--- DATASET ENTRIES Enclosed Below ---

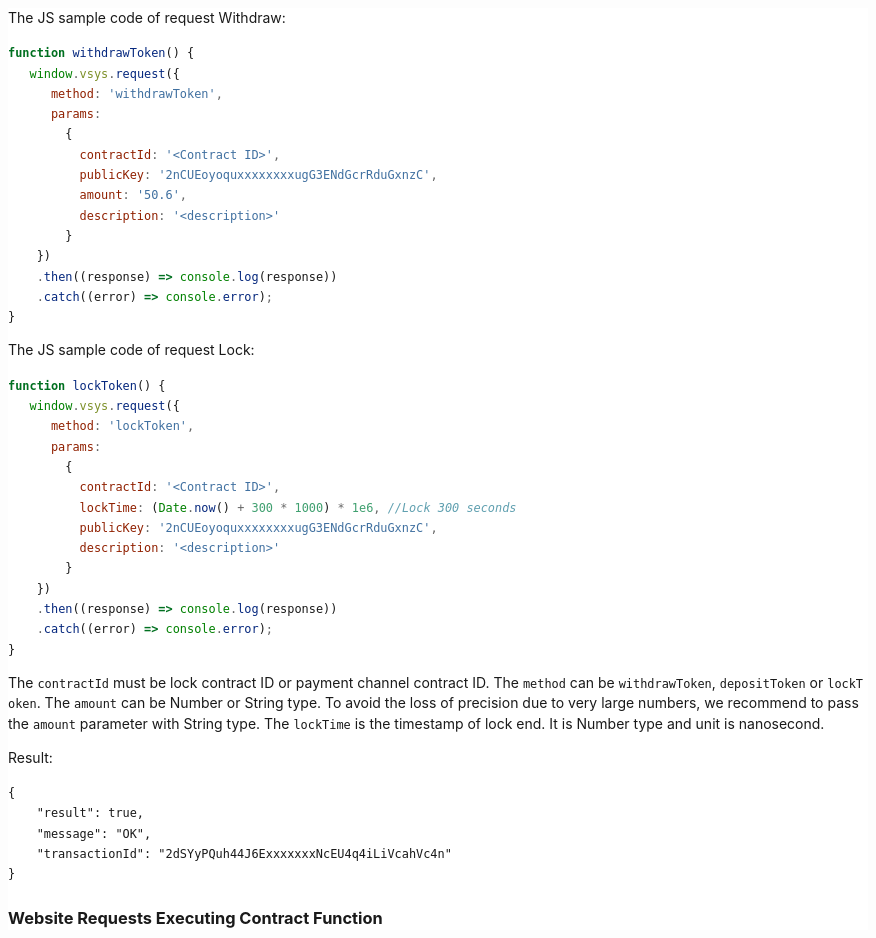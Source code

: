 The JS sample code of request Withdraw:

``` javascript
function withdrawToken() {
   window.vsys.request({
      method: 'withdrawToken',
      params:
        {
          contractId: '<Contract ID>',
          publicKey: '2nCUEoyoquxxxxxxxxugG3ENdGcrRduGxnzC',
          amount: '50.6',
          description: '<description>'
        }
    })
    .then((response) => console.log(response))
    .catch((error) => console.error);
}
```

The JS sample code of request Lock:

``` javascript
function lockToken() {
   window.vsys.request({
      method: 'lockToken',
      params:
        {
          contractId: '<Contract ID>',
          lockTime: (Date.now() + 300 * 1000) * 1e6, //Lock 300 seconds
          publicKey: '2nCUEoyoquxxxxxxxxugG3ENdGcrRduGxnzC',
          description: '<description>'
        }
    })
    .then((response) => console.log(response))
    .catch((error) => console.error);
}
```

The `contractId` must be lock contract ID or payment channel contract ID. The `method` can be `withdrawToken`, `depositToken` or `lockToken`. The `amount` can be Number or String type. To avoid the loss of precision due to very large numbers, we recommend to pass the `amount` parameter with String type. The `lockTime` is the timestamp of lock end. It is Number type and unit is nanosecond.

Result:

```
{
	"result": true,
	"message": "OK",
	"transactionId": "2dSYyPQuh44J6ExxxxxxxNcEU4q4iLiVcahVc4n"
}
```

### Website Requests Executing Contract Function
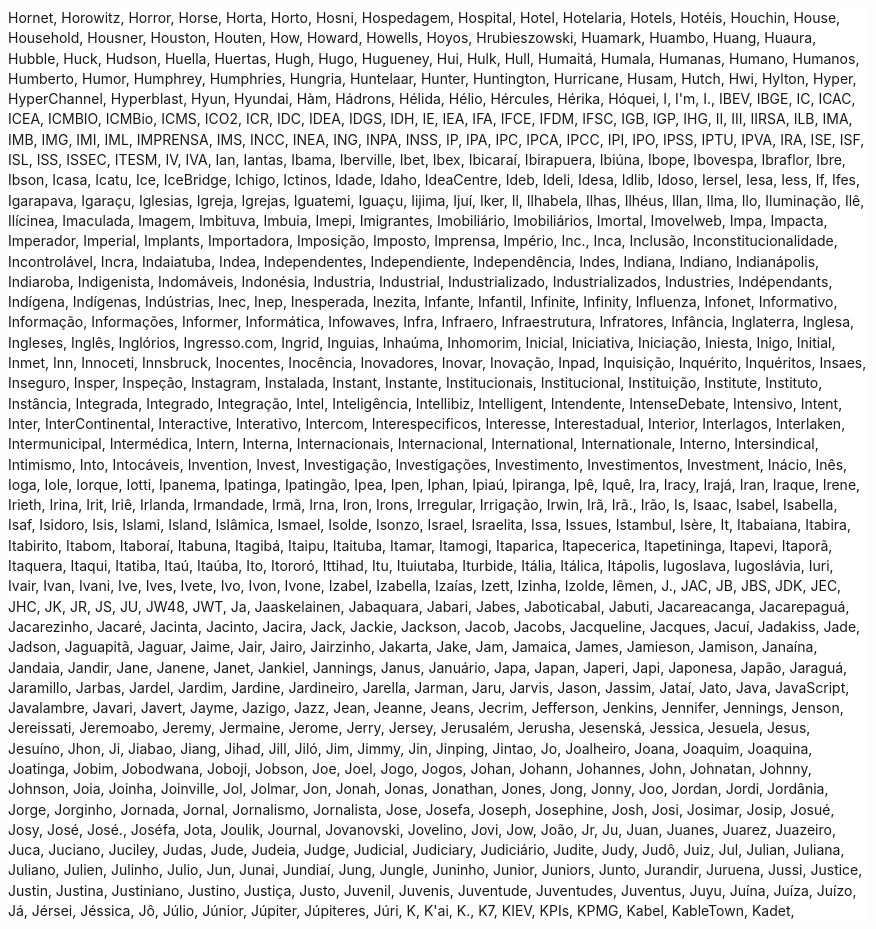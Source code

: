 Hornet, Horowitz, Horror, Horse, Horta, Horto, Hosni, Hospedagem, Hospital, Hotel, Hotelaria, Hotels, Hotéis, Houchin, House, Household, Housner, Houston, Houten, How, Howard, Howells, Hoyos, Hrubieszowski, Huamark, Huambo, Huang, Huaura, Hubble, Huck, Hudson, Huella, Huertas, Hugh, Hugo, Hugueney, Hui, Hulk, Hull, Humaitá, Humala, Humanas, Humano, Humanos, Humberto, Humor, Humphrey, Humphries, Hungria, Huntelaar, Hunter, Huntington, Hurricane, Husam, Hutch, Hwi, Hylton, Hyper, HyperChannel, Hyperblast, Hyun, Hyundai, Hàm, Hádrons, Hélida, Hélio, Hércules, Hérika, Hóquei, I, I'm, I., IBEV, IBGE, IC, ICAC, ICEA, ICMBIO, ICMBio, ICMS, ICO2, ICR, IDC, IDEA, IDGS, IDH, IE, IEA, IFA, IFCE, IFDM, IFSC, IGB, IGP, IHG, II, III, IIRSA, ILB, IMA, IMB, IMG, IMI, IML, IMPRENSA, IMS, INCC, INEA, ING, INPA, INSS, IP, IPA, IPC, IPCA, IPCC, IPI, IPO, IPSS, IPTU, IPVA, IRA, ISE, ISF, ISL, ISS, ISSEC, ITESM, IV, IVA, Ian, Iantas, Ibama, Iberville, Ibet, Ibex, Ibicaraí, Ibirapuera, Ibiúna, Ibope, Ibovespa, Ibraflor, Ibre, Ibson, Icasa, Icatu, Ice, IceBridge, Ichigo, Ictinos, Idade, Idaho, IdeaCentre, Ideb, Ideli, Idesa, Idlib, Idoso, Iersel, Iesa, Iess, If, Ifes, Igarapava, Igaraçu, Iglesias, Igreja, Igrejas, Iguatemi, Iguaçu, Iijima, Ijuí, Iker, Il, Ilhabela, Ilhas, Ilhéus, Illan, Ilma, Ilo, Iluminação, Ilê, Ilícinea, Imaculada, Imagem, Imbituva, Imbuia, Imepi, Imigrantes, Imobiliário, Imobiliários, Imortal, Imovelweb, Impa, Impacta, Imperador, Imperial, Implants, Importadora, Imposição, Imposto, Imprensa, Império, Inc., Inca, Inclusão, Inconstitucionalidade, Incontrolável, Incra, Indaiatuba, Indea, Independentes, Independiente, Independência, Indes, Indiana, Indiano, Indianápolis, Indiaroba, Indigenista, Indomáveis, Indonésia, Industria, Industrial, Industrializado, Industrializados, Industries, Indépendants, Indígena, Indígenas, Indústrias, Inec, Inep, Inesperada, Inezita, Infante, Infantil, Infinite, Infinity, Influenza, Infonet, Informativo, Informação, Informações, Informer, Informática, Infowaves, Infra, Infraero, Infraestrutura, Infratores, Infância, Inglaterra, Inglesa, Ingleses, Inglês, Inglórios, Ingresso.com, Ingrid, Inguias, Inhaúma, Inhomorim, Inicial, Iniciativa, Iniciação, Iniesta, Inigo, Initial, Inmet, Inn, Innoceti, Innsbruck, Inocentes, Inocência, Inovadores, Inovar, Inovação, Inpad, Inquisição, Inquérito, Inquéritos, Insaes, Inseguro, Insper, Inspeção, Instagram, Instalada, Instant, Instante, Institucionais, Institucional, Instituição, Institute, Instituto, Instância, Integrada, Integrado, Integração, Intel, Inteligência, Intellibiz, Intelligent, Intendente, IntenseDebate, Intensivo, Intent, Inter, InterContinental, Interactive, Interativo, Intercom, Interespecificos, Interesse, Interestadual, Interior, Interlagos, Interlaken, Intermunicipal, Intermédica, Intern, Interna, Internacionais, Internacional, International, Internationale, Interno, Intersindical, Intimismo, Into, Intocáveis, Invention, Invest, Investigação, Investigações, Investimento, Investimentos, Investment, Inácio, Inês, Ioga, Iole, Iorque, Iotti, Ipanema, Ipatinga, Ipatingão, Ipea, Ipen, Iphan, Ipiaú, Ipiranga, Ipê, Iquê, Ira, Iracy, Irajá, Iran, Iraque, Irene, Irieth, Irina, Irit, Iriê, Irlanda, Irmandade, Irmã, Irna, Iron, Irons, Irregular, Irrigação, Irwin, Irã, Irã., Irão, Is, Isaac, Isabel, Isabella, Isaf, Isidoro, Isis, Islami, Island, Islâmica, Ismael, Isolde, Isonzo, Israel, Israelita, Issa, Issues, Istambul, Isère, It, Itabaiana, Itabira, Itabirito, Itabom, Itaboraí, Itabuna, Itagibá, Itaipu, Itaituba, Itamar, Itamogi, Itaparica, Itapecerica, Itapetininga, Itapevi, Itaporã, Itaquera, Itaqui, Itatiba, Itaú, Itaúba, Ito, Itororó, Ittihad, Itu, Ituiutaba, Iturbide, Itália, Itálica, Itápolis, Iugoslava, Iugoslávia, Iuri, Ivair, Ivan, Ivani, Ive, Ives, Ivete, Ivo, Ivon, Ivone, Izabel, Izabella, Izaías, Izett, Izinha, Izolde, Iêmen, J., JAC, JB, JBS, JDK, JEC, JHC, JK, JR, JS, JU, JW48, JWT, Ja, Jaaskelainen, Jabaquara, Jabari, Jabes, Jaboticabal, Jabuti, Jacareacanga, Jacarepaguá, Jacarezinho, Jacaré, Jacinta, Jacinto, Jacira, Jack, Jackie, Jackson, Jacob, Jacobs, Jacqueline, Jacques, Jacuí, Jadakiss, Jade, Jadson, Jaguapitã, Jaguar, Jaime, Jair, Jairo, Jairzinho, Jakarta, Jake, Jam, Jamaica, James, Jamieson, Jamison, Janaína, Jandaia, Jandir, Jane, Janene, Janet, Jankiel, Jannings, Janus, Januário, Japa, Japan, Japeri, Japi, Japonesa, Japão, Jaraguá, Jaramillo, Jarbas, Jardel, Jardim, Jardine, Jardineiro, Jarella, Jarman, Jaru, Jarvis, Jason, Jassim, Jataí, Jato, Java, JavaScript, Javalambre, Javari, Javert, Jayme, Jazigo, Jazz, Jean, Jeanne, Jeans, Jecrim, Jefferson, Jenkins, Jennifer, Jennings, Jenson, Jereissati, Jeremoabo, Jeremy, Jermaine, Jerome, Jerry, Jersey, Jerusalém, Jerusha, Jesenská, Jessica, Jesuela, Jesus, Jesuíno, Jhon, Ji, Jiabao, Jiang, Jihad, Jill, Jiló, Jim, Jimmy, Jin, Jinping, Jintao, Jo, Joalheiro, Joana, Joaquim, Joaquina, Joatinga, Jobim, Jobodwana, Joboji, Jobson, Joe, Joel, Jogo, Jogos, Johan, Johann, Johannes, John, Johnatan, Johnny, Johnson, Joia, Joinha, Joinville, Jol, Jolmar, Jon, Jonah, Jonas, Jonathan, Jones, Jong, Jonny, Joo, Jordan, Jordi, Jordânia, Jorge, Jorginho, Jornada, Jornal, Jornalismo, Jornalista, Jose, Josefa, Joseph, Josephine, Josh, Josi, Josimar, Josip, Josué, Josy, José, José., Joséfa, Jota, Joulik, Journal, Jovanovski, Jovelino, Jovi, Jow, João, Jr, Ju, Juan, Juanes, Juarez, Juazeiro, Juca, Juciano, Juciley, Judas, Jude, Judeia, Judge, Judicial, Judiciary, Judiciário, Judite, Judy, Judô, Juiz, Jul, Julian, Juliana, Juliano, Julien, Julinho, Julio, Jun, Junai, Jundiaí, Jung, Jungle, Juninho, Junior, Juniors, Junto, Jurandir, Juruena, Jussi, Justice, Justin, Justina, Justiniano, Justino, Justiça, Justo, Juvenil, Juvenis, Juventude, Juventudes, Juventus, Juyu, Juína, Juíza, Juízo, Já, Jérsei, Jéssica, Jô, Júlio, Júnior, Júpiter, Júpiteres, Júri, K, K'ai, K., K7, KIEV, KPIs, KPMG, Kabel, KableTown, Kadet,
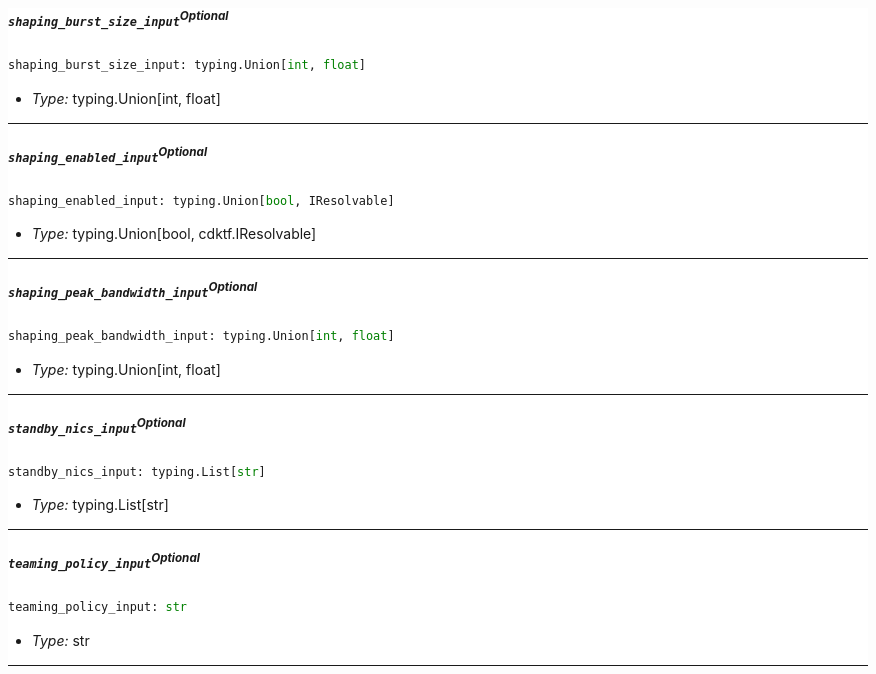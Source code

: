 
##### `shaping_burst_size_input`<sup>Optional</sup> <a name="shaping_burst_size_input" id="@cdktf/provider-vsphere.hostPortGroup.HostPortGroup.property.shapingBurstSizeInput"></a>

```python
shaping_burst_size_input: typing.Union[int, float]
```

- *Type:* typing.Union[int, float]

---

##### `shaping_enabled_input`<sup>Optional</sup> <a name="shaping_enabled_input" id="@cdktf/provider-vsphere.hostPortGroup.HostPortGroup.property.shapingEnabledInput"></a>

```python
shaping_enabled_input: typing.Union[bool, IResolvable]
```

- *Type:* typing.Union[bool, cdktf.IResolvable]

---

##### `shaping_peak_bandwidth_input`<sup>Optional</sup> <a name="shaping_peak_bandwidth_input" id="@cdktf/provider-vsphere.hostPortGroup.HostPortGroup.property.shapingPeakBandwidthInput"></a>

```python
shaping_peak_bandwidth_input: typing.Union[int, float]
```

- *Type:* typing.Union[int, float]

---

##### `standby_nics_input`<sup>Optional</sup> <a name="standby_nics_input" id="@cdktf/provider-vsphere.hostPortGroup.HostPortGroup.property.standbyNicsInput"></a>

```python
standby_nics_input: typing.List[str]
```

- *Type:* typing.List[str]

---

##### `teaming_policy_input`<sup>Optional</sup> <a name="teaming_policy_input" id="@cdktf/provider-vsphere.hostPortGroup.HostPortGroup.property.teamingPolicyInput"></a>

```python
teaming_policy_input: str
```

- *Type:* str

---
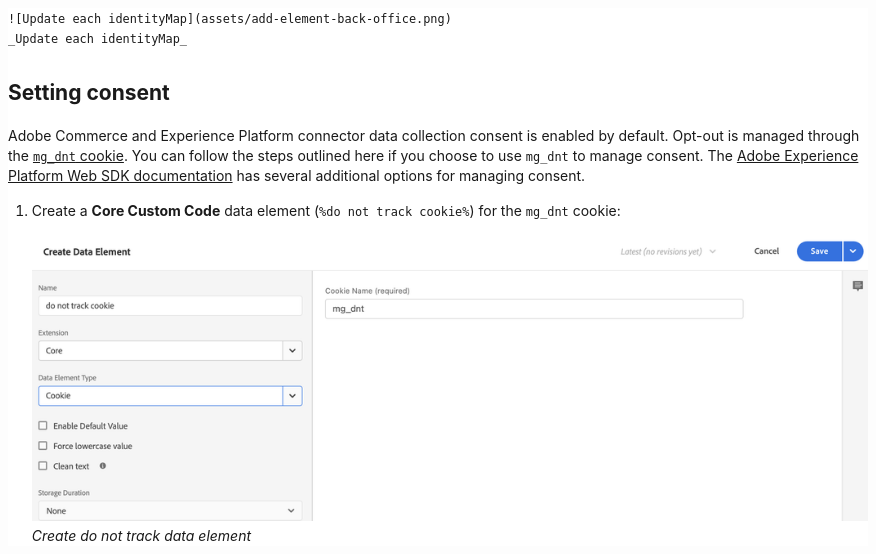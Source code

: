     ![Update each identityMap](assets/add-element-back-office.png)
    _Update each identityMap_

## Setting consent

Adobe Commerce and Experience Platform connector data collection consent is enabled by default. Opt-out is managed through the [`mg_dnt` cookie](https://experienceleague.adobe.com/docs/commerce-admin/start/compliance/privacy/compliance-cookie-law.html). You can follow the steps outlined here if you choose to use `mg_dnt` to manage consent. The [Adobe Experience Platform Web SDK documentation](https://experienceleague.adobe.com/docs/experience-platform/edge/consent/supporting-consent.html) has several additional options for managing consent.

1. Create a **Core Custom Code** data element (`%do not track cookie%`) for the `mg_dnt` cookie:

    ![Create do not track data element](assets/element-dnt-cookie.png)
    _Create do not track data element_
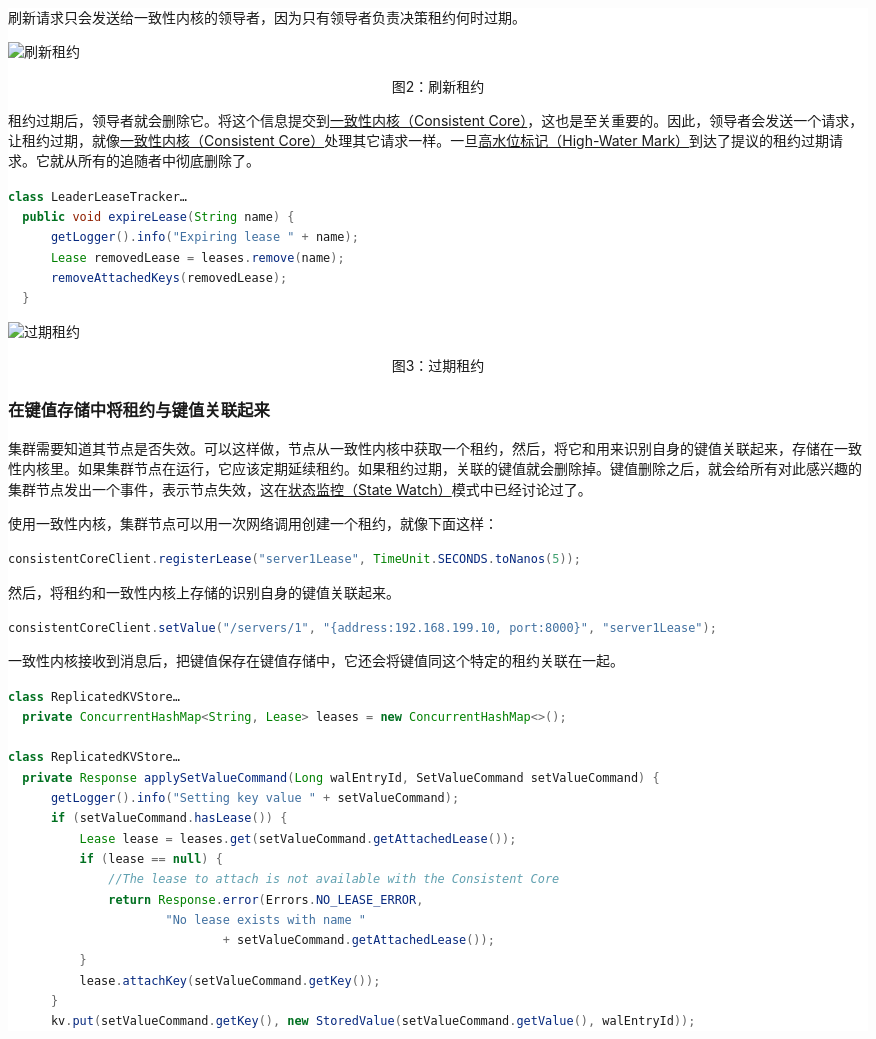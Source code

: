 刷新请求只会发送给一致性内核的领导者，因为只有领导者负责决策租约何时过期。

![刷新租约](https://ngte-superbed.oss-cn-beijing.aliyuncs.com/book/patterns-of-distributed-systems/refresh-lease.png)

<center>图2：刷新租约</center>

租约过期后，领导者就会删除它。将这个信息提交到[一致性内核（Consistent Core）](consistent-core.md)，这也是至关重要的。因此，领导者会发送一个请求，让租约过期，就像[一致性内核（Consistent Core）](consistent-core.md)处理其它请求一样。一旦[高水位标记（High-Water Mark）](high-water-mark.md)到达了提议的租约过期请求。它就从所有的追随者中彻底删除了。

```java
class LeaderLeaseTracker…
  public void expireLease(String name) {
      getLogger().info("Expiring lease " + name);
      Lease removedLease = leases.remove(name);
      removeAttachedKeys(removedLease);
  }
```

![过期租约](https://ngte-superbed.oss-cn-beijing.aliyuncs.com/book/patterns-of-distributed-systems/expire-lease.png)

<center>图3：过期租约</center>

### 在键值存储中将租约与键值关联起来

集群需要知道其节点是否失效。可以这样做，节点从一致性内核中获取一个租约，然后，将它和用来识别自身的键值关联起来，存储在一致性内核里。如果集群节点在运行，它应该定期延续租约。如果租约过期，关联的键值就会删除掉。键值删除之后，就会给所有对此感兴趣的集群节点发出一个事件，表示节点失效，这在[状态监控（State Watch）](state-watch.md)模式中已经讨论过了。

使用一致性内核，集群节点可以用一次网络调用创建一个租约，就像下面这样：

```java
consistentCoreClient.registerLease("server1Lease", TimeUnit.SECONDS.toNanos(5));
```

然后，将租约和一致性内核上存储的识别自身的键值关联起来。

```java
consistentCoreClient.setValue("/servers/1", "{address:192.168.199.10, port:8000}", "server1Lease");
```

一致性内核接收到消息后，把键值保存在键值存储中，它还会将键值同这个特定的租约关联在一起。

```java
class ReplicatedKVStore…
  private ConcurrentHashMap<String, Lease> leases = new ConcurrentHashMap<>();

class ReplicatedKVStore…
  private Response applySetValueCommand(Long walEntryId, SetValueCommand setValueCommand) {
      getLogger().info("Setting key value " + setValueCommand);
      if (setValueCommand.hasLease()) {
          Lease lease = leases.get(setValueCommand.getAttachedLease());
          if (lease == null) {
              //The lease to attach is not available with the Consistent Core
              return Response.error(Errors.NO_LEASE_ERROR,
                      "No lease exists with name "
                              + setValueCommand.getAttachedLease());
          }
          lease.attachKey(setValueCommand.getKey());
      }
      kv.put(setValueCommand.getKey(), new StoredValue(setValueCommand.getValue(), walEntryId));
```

--- End of Enclosed DATASET ENTRIES ---

> **WHAT IS REQUIRED**
If a line in the records holds the word "typing", count it, then give only the total.

> **TASK RESPONSE**
8